Re: [BUG] ROFL!!! :)))

From: Ron Hensley (ronh@SHORE.INTERCOM.NET)
Date: 08/01/98

>the whole ansi table.  I'd like to be able to make lil smiley faces if
>my heart wished it.  My question here is do i just take the section of
>the code that defines what each "\cXX" is and add on to the end of the
>list, adding the total to the max-colors if there is such a thing (as i
>said, no code near me tonight).  I would think adding those would be
>about all I'd have to do to support the whole ansi table right?
>Questions, comments, guidance....please.

color.c is the file.
seems there are 2 seperate cases here. First being adding ansi attribute
commands, like Blink.

Just add a #define at the top for the Ansi Blink statement.
Add that define's name to COLORLIST array, and increment MAX_COLORS by 1.

This would include any sort of new Ansi Sequence like move cursor,. save
position etc.

The second issue is sending the whole ansi set, like smiley faces, which is
dependant on the user having the same character set installed that actually
has a smiley face in it.

Sending ESC 27, or a Smiley face doesnt entrail escape sequences to the ansi
driver, just sending that ascii number from the client.

Many clients, like telnet for example, have no way to let the user send a
key not on his/her keyboard however.
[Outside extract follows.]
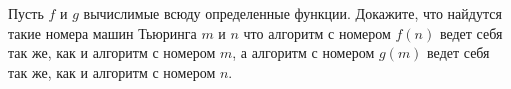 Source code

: Пусть $f$ и $g$ вычислимые всюду определенные функции. Докажите, что найдутся такие номера машин Тьюринга $m$ и  $n$ что
алгоритм с номером $f(n)$ ведет себя так же, как и алгоритм с номером $m$, а алгоритм с номером $g(m)$ ведет себя так же, как
и алгоритм с номером $n$.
So what you want, it sounds like, is to
let the user send an arbitrary ansi number across, and have the mud output
it. Generally this is done with some system like sending an octal number

If its \o instead of \c, that being the letter 0, expect a 3 digit octal
number, representing the char to send. Unix TR command uses this to let you
remove carriage returns from a file, or any non printable char.

So to send a carriage return in the middle the my words id send:
  say Hello there \o015 Sammy!

And the mud would send some shit like:
  Morgoth says, "Hello there

Though that sucks, might wanna disable processing carriage returns :P.
Anyways using that same method users could send like Box Chars, smileys,
hearts and whatnot as long as they know the correct number. Easy enough to
add an Ansi Table to your help files, listing the decimal number, printed
char, and octal value to use, for all of the ansi set.